コーヒーショップの強みは、顧客の好みや生活に合わせた提案ができることです。CRMは、その接客力を店頭だけでなく、ECやLINE、メールにも広げるための設計です。
まとめ|購入履歴は「次の接客」を作るための資産
顧客の購入履歴を活用することで、次に提案すべき器具や消耗品は自然に見えてきます。
- 豆を買い続けている人には、自宅で再現しやすい器具を
- ドリッパーを買った人には、対応フィルターとレシピを
- フィルターを買い続けている人には、豆との補充セットや定期便を
- ギフトを買った人には、次の贈り物シーズンに合わせたセットを
難しく考える必要はありません。
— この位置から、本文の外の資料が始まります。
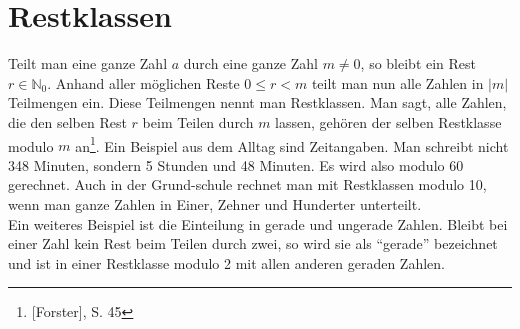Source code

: \section{Restklassen}
Teilt man eine ganze Zahl $a$ durch eine ganze Zahl $m \neq 0$, so 
bleibt ein Rest $r \in \mathbb{N}_0$. Anhand aller möglichen Reste
$0 \leq r < m$ teilt man nun alle Zahlen in $|m|$ Teilmengen ein. 
Diese Teilmengen nennt man Restklassen. Man sagt, alle Zahlen, die 
den selben Rest $r$ beim Teilen durch $m$ lassen, gehören der selben 
Restklasse modulo $m$ an\footnote{[Forster], S. 45}. 
Ein Beispiel aus dem Alltag sind Zeitangaben. Man schreibt nicht 348 
Minuten, sondern 5 Stunden und 48 Minuten. Es wird also modulo 60 
gerechnet. Auch in der Grund-schule rechnet man mit Restklassen 
modulo 10, wenn man ganze Zahlen in Einer, Zehner und Hunderter 
unterteilt.\\
Ein weiteres Beispiel ist die Einteilung in  gerade und ungerade 
Zahlen. Bleibt bei einer Zahl kein Rest beim Teilen durch zwei, so 
wird sie als "`gerade"' bezeichnet und ist in einer Restklasse 
modulo 2 mit allen anderen geraden Zahlen.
「誰が、いつ、何を買ったか」を整理し、次に必要になりそうな商品を考えるところから始めれば十分です。
購入履歴を活かせるようになると、コーヒーショップは「来店時に豆を売る店」から「自宅でも店の味を続けられるように支える店」へと変わっていきます。
次にやるべき行動は、まず自店の顧客を上記5分類で整理してみることです。どの分類が最も多く、どの提案が手薄になっているかが見えてくるだけで、優先度が明確になります。